2. Salmon fillet with leeks

Ingredients:
120 gr salmon (frozen fillet)
200 gr leek finely sliced (raw weight)
50 gr oat (cooked weight)
70 gr steamed chickpeas
50 gr carrot
2 tablespoons extra virgin olive oil
3 gr butter
2 tablespoon hot water
Add the oil in a non-stick pan, add the leeks, salt and pepper. Add the water, stir and cook with the lid on gentle heat for about 10 minutes. Add the butter, stir, and place the salmon on the leeks. Keep cooking with the lid on for 10 more minutes.
3. Bresaola, spinach and cake
This lunch break was going to be during a special day: we had cake for a birthday. I, thus, did plan less carbohdrates than normal, but choosing two favourable sources: oat and spinach!

Ingredients:
70 gr breasola
40 gr oat
500 gr of steamed spinach
2 tbsp extra virgin olive oil
Use the oil to dress as you like the bresaola and the spinach and oat.

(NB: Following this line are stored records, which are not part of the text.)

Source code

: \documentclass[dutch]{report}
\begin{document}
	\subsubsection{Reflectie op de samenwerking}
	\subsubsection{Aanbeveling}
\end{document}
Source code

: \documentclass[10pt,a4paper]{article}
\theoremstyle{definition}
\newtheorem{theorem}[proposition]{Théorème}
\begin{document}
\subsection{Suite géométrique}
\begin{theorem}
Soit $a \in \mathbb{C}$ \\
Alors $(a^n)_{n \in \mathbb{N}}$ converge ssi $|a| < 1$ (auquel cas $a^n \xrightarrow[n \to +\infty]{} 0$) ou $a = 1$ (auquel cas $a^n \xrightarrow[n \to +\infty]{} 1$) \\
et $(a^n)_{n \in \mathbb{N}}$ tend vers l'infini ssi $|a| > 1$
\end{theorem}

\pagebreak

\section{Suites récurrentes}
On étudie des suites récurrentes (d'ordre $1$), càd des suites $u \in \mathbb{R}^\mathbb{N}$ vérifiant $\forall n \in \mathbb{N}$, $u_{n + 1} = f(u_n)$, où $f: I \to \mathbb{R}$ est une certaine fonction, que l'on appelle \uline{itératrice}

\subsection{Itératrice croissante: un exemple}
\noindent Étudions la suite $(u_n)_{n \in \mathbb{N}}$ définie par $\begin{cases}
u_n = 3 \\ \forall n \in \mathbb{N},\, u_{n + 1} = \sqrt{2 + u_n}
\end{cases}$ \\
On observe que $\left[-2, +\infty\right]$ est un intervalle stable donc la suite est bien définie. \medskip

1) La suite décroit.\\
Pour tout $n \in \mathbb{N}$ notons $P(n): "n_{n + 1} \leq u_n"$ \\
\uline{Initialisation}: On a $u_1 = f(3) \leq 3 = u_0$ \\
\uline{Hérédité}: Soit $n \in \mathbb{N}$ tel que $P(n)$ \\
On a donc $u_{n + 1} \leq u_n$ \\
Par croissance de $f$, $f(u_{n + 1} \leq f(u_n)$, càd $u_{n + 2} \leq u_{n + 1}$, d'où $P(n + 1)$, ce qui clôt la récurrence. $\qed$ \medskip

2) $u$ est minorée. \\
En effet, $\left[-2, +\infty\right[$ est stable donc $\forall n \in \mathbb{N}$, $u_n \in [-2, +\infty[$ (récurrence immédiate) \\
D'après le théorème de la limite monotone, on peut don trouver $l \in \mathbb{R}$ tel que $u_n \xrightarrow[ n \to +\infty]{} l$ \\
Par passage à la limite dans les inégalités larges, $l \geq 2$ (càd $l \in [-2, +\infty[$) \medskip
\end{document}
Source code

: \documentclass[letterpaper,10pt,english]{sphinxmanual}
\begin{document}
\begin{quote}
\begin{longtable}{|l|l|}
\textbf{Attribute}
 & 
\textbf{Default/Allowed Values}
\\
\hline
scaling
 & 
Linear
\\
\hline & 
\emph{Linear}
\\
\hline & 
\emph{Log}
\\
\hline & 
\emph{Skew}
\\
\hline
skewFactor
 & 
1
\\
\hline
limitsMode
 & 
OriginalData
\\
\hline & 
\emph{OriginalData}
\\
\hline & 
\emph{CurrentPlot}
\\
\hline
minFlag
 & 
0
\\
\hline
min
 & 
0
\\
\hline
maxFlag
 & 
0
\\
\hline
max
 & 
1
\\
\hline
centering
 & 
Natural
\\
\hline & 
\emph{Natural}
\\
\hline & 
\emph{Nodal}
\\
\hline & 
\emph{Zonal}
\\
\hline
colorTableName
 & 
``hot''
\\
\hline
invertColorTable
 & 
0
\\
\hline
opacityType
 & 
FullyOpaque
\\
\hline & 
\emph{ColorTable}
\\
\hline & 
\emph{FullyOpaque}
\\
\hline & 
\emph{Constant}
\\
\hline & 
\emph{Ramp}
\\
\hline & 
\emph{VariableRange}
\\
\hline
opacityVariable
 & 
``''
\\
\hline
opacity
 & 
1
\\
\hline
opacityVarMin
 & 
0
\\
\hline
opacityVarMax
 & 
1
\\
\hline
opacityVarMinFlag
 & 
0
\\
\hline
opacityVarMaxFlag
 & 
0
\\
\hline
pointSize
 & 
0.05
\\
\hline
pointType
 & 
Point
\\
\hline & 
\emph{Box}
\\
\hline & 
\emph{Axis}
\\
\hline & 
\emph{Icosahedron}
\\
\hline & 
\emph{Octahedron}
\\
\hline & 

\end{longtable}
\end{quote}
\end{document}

Cake was delicious! Fluffy, buttery, really gorgeous, and perfectly balanced with my lunch! Not a perfect example of Zone meal, but not too off!
4. Boiled lean beef, quinoa and vegetables
A few days ago, I made a wonderful meat stock, using some lean beef and veal, one carrot and a stick of celery. Delicious! The dinner was simply a good cup of warm stock, some meat (still warm, soft and yummy) and mixed vegetables. Meat leaftover are perfect to pack a nutritious lunch box.

Ingredients:
80 gr boiled lean beef
200 gr steamed spinach
45 gr mixed quinoa (cooked weight)
carrot from the stock
5 cherry tomatoes, diced
1 tbsp extra-virgin olive oil
20 gr feta
50 gr green beans
1 apple
Dressing: 1/2 garlic clove crushed, 1 tbsp extra-virgin olive oil, 1 tsp red wine vinegar.
In a not-sticky pan add the oil, then the tomatoes. After a couple of minutes add the carrot sliced, and then the steamed spinach. Toss a few times and put in your lunch box. In one corner add the meat and in another the quinoa (cooked in salty water according to package instructions).

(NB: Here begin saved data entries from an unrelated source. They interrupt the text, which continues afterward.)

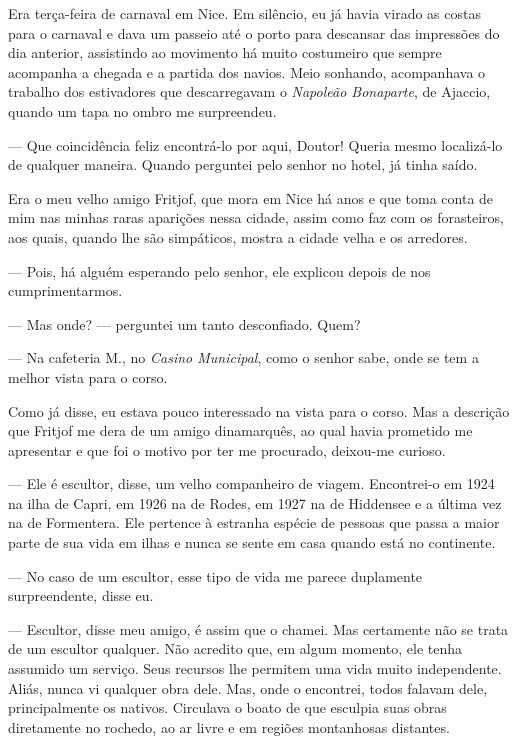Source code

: 
Era terça-feira de carnaval em Nice. Em silêncio, eu já havia virado as
costas para o carnaval e dava um passeio até o porto para descansar das
impressões do dia anterior, assistindo ao movimento há muito costumeiro
que sempre acompanha a chegada e a partida dos navios. Meio sonhando,
acompanhava o trabalho dos estivadores que descarregavam o
\emph{Napoleão Bonaparte}, de Ajaccio, quando um tapa no ombro me
surpreendeu.

--- Que coincidência feliz encontrá-lo por aqui, Doutor! Queria mesmo
localizá-lo de qualquer maneira. Quando perguntei pelo senhor no hotel,
já tinha saído.

Era o meu velho amigo Fritjof, que mora em Nice há anos e que toma conta
de mim nas minhas raras aparições nessa cidade, assim como faz com os
forasteiros, aos quais, quando lhe são simpáticos, mostra a cidade velha
e os arredores.

--- Pois, há alguém esperando pelo senhor, ele explicou depois de nos
cumprimentarmos.

--- Mas onde? --- perguntei um tanto desconfiado. Quem?

--- Na cafeteria M.,
no \emph{Casino Municipal}, como o senhor sabe, onde
se tem a melhor vista para o corso.

Como já disse, eu estava pouco interessado na vista para o corso. Mas a
descrição que Fritjof me dera de um amigo dinamarquês, ao qual havia
prometido me apresentar e que foi o motivo por ter me procurado,
deixou-me curioso.

--- Ele é escultor, disse, um velho companheiro de viagem. Encontrei-o em
1924 na ilha de Capri, em 1926 na de Rodes, em 1927 na de Hiddensee e a
última vez na de Formentera. Ele pertence à estranha espécie de pessoas
que passa a maior parte de sua vida em ilhas e nunca se sente em casa
quando está no continente.

--- No caso de um escultor, esse tipo de vida me parece duplamente
surpreendente, disse eu.

--- Escultor, disse meu amigo, é assim que o chamei. Mas certamente não
se trata de um escultor qualquer. Não acredito que, em algum momento,
ele tenha assumido um serviço. Seus recursos lhe permitem uma vida muito
independente. Aliás, nunca vi qualquer obra dele. Mas, onde o encontrei,
todos falavam dele, principalmente os nativos. Circulava o boato de que
esculpia suas obras diretamente no rochedo, ao ar livre e em regiões
montanhosas distantes.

This is the part of the box for the microwave. On the second level put the beans and feta. I love to crumble the feta on the warm meat and vegs.
5. Smoked trout, oat and mixed vegetables
The vegetables choice for this lunch box was nothing more than many leftovers put together! Specifically, I had a mix of baked vegetables (peppers, asparagus, garlic, onion and carrots),

some peppers cooked in extra-virgin olive oil, gralic and parsely, and defrsoted broad beans: an awesome colours assemblage!
Ingredients:
50 gr oat (cooked according to package instructions)
100 gr smoked trout
50 gr broad beans
200 gr mixed vegetables
1 big apple
Borad beans: once thawed remove the skin and add to the mixed vegetables, to heating time in the microwave will be enough.

Dressing for the trout: 1 tablespoon extra-virgin olive oil, 1/3 juice of a lemon, 2 pink peppercorn, zest of 1/2 orange.